The past few weekends have been spent at home. As PJ grinds his way through another berry-collecting adventure, offing various samurai lords on his way to restoring peace to his village, I watch movies. Black and white movies. And not my usual Cary Grant/Katherine Hepburn romantic comedies. Oh no. These are art-house classics, albeit art-house lite. British kitchen sink and Ozu, rather than Fellini and Fassbinder. "Darling", a grim look at what it was like to be beautiful in 60s London. "The L-Shaped Room", a grim look at what it was like to be beautiful and pregnant in 60s London. And today, "Late Spring", a grim look at what it was like to be the beautiful, devoted, unmarried daughter of a widowed father in post-war Japan.
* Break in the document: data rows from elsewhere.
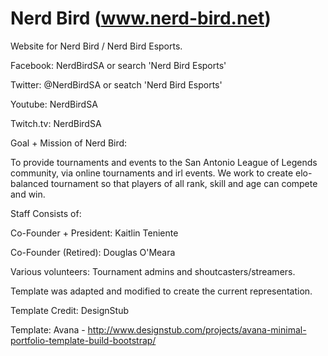 # Nerd Bird (www.nerd-bird.net)

Website for Nerd Bird / Nerd Bird Esports.

  Facebook: NerdBirdSA or search 'Nerd Bird Esports'
  
  Twitter: @NerdBirdSA or seatch 'Nerd Bird Esports'
  
  Youtube: NerdBirdSA
  
  Twitch.tv: NerdBirdSA

Goal + Mission of Nerd Bird: 

  To provide tournaments and events to the San Antonio League of Legends community, via online tournaments and irl events.
  We work to create elo-balanced tournament so that players of all rank, skill and age can compete and win.

Staff Consists of:

  Co-Founder + President: Kaitlin Teniente
  
  Co-Founder (Retired): Douglas O'Meara
  
  Various volunteers: Tournament admins and shoutcasters/streamers.

Template was adapted and modified to create the current representation.

Template Credit: DesignStub

Template: Avana - http://www.designstub.com/projects/avana-minimal-portfolio-template-build-bootstrap/

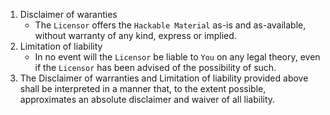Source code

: [//]: # ( ------------------------------------------------------------------ {c)
[//]: # ( COPYRIGHT 2022 Dwij Bavisi <dwijbavisi@gmail.com>                  {c)
[//]: # ( Licensed under:                                                    {c)
[//]: # (     Taciturn Coder's `License to Hack` License                     {c)
[//]: # (     TCsL2H 0.0.1                                                   {c)
[//]: # ( A copy of the License may be obtained from:                        {c)
[//]: # (     https://TaciturnCoder.github.io/TCsL2H/legalcode/0.0.1         {c)
[//]: # ( See the License for the permissions and limitations.               {c)
[//]: # ( ------------------------------------------------------------------ {c)

1. Disclaimer of waranties
    - The `Licensor` offers the `Hackable Material` as-is and as-available,
    without warranty of any kind, express or implied.
2. Limitation of liability
    - In no event will the `Licensor` be liable to `You` on any legal theory, even if the `Licensor` has been advised of the possibility of such.
3. The Disclaimer of warranties and Limitation of liability provided above shall be interpreted in a manner that, to the extent possible, approximates an absolute disclaimer and waiver of all liability.
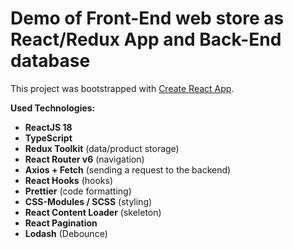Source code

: # Demo of Front-End web store as React/Redux App and Back-End database

This project was bootstrapped with [Create React App](https://github.com/facebook/create-react-app).

**Used Technologies:**

- **ReactJS 18**
- **TypeScript**
- **Redux Toolkit** (data/product storage)
- **React Router v6** (navigation)
- **Axios + Fetch** (sending a request to the backend)
- **React Hooks** (hooks)
- **Prettier** (code formatting)
- **CSS-Modules / SCSS** (styling)
- **React Content Loader** (skeleton)
- **React Pagination**
- **Lodash** (Debounce)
The latter was beautifully shot, hugely restrained in terms of dialogue and plot -- it played for 5 minutes before I could ascertain whether I'd turned the subtitles on properly -- and very touching. (It also inspired me to cook Japanese food this evening.) Mind you, I did have to pretend to PJ (when he appeared shortly before the end of the movie) that he'd just missed the battle with the giant, time-traveling robots that are essential to his enjoyment of any movie, and particularly Japanese ones.
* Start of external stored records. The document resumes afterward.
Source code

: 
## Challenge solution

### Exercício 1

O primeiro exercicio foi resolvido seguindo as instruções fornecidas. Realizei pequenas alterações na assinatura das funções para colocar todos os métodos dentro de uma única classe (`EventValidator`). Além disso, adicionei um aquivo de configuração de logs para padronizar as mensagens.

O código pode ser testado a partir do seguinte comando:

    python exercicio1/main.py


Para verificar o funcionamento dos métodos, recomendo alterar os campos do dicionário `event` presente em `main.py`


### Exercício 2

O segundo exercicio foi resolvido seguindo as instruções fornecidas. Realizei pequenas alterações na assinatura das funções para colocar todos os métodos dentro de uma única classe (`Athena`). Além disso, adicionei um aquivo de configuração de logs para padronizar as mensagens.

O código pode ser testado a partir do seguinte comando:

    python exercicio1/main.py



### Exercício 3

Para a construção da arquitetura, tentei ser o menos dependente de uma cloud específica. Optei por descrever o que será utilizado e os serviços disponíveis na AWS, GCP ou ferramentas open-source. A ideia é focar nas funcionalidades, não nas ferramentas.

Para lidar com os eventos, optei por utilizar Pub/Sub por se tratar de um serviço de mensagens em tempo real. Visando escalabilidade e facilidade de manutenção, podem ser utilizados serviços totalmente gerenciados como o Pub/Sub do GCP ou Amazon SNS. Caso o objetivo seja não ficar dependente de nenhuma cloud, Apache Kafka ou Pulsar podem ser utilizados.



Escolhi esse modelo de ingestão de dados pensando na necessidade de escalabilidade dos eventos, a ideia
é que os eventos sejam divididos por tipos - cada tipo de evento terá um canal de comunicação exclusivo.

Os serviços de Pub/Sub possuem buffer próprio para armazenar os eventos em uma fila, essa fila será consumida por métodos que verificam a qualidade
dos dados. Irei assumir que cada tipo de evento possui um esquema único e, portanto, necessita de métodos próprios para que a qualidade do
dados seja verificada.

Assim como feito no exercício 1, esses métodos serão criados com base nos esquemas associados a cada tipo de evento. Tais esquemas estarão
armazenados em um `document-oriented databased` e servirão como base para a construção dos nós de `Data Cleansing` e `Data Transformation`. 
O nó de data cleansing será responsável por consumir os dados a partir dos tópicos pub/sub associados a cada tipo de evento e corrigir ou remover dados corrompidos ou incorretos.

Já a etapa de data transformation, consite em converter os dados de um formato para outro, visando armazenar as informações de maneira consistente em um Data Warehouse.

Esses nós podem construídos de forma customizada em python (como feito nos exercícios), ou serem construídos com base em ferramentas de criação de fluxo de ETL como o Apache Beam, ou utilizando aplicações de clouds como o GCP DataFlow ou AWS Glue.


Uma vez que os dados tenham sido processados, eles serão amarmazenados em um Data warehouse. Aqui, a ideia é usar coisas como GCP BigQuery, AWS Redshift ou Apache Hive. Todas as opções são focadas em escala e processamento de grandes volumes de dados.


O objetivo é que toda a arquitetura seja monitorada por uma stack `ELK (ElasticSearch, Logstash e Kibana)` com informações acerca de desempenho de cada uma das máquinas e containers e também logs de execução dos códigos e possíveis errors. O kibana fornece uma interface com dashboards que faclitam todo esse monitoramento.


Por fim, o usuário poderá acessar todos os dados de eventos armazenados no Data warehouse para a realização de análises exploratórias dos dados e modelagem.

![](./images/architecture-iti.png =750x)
The film club will be suspended for the next two Sundays, due to trips to Norwich and Cardiff. Showings will resume with "Early Summer", a grim look at one woman's resistance to familial pressure to get married in post-war Japan. I can't wait!
One question though: Why are these films so bloody expensive? I can get the latest blockbuster, complete with several hours of special features and commentaries, for less than a tenner, but a 90-minute, 60-year-old art-house classic with nothing in the way of interviews or documentaries costs 20 quid. It makes no sense!